##### How many solutions are there to the equation using Combinatorics?

How many solutions are there to the equation

x1+x2+x3+x4+x5 = 21

where xi , i=1,2,3,4,5 is a non negative integer such that

A)x≥  1 ?

B)x≥  2 for i=1,2,3,4,5 ?

C) 0 ≤  x≤ 10 ?

D) 0 ≤  x≤  3,1 ≤  x< 4 , and x≥  15?

Pls explain part D of the above

##### 4Comments
Mithlesh Upadhyay 8 May 2017 05:15 pm

(a) x1 ≥ 1, so equation will be x1 + x2 + x3 + x4 + x5 = (21 - 1) = 20.

So, total number of solutions = C((20+5-1), 20) = C(24, 20) = C(24, 4) = 10626.

(b)

xi ≥ 1, so equation will be x1 + x2 + x3 + x4 + x5 = (21 - 2 - 2 - 2 - 2 - 2) = 11.

So, total number of solutions = C((11+5-1), 20) = C(15, 11) = C(15, 4) = 1365.

(c) 0 ≤ x1 ≤ 10 . In other words, if we x1 ≥ 11 from total number of solution, then we get number of solutions between 0 ≤ x1 ≤ 10.
Possible solutions = C((21+5-1), 21) - C(((21-11)-5-1), (21-11)) = C(25, 21) - C(14, 10) = C(25, 4) - C(14, 4) = 12650 − 1001 = 11649.

(d) First, satisfy x3 ≥ 15, and x2 ≥ 1 then equation will be

x1 + x2 + x3 + x4 + x5 = (21 - 15 - 1) = 5.
So, total number of solutions = C((5+5-1), 5) = C(9, 5) = 126

Case 1: Now satisfy x2 ≤ 2, (since 2 and 3. 1 is already satisfied).

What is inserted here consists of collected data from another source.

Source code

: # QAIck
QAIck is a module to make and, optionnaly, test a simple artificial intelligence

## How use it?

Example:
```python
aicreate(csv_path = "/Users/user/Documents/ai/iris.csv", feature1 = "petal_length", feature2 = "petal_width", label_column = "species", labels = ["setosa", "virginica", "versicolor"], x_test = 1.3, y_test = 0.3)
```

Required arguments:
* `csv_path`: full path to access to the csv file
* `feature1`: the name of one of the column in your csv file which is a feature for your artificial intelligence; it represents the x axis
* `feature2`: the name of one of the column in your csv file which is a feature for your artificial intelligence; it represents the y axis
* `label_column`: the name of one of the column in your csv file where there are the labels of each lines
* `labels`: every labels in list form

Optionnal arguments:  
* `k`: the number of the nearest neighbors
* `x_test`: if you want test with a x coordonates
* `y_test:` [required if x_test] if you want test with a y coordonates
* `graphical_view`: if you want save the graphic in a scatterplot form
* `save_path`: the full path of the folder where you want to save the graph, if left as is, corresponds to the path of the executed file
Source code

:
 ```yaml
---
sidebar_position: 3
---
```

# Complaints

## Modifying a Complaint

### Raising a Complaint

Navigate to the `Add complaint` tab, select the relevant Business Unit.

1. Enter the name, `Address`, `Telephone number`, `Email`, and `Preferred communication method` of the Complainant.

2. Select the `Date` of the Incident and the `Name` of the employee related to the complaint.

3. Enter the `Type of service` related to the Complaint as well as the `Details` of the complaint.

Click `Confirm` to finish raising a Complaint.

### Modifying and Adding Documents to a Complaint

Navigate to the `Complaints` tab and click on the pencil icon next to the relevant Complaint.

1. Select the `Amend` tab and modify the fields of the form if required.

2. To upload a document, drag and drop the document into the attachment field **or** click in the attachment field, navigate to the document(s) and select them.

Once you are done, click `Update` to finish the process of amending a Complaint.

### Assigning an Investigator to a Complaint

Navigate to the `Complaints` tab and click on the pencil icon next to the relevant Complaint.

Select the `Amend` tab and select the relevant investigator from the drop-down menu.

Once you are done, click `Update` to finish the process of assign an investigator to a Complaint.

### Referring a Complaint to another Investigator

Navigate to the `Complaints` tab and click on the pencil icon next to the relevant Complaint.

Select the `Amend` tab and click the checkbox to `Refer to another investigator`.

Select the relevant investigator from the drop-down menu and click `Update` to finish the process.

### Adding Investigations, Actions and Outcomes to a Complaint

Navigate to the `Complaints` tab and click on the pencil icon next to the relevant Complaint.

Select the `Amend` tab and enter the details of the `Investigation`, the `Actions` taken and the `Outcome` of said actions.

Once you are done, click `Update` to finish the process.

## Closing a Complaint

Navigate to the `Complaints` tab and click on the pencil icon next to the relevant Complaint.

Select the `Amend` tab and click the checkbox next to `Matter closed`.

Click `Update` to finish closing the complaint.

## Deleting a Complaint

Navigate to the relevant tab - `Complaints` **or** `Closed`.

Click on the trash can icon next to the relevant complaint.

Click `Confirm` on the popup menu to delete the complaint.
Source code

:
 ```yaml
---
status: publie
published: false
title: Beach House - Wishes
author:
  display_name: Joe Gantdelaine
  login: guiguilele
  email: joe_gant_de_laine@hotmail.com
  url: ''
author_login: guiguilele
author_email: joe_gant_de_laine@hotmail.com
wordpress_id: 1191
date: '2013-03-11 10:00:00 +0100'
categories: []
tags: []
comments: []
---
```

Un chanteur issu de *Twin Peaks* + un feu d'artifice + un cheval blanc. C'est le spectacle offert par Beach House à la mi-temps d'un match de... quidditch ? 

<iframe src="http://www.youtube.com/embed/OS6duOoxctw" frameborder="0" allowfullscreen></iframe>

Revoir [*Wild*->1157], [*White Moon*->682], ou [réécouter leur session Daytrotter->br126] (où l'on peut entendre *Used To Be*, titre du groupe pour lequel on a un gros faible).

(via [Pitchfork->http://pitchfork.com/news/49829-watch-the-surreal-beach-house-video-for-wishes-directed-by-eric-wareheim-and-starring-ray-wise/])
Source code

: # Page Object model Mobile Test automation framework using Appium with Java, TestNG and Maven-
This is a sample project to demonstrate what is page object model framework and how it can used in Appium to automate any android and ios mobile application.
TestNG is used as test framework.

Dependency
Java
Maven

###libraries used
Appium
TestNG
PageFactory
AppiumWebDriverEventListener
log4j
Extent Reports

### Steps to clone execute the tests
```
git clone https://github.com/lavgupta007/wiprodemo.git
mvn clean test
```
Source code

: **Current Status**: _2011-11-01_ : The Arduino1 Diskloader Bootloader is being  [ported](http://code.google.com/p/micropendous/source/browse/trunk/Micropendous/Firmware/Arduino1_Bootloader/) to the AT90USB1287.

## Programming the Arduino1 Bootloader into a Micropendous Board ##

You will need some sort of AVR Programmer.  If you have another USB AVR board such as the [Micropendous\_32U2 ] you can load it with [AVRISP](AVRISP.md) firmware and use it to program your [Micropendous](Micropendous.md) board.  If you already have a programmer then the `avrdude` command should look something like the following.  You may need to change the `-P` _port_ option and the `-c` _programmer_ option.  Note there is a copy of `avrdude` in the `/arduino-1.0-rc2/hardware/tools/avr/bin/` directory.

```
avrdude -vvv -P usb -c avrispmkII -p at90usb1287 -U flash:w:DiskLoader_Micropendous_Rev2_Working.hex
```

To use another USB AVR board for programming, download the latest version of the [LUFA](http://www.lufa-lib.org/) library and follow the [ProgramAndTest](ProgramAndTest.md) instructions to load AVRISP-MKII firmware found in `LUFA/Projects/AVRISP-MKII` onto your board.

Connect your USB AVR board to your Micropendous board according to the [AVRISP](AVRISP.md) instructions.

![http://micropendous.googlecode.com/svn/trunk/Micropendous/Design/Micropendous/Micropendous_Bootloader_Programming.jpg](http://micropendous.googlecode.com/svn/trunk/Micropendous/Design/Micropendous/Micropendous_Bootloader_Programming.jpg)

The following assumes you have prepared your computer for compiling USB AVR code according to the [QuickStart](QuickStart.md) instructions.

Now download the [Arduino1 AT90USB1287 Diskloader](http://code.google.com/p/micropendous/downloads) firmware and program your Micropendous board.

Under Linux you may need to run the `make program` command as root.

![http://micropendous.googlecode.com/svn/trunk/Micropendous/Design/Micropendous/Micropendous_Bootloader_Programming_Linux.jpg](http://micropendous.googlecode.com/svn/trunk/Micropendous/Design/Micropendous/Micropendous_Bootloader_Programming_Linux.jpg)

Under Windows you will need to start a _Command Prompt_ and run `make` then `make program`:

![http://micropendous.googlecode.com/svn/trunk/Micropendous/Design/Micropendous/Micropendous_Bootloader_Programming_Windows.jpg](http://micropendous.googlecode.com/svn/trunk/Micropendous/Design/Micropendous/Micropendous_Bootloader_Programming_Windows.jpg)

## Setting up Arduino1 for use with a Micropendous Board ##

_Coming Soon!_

Then situation will be same as part (c), and we subtract x2 > 3 solutions from total number of solution as given in above equation:
Total number of solutions = 126 - C(((5-2)+5-1), 5-1) = 126 - C(7, 4) = 126 - 35 = 91.

Case 2: Now satisfy x1 ≤ 3. Then situation will be same as part (c), and we subtract x1 > 4 solutions from total number of solution as given in case 1.

So, number of solutions = 91 - C(((5-3)+5-1), 5-1) = 91 - C(6, 4) = 91 - 15 = 76.

So, 76 is the answer.

Himanshu Chowdhury 8 May 2017 05:38 pm

But answer is 106.

Mithlesh Upadhyay 8 May 2017 06:03 pm

Where? As I understood. 76 is correct answer.

Ashish Kumar Goyal 2 Nov 2018 04:40 pm

@mithlesh @himanshuchowdhu, answer is 106. @mithlesh, your approach was fine but you missed the answer with a minute mistake.

For (d) In Case 1:
we substract x2 ≥ 3 solutions since u already scaled x2 1 down, i.e; now with the current equation, x1 + x2 + x3 + x4 + x5 = 5, our new requirements became 0 ≤ x1 ≤ 3, 0 ≤ x2 < 3, x3 ≥ 0. [since x3 is scaled down by 15units, x2 is scaled down by 1unit (21 - 15 - 1)=5]

So, for x2≥ 3, it would be

C((5-3)+5-1,(5-3)) = C(6,2) and not  C(((5-2)+5-1), 5-1)= C(7,4).

C(6,2) = 15.

In Case 2:  we substract x1>3 i.e; x1 ≥ 4 solutions, viz,

C((5-4)+5-1,(5-4)) = C(5,1) = 5.

Therefore, final answer = 126 - 15 -5 = 106.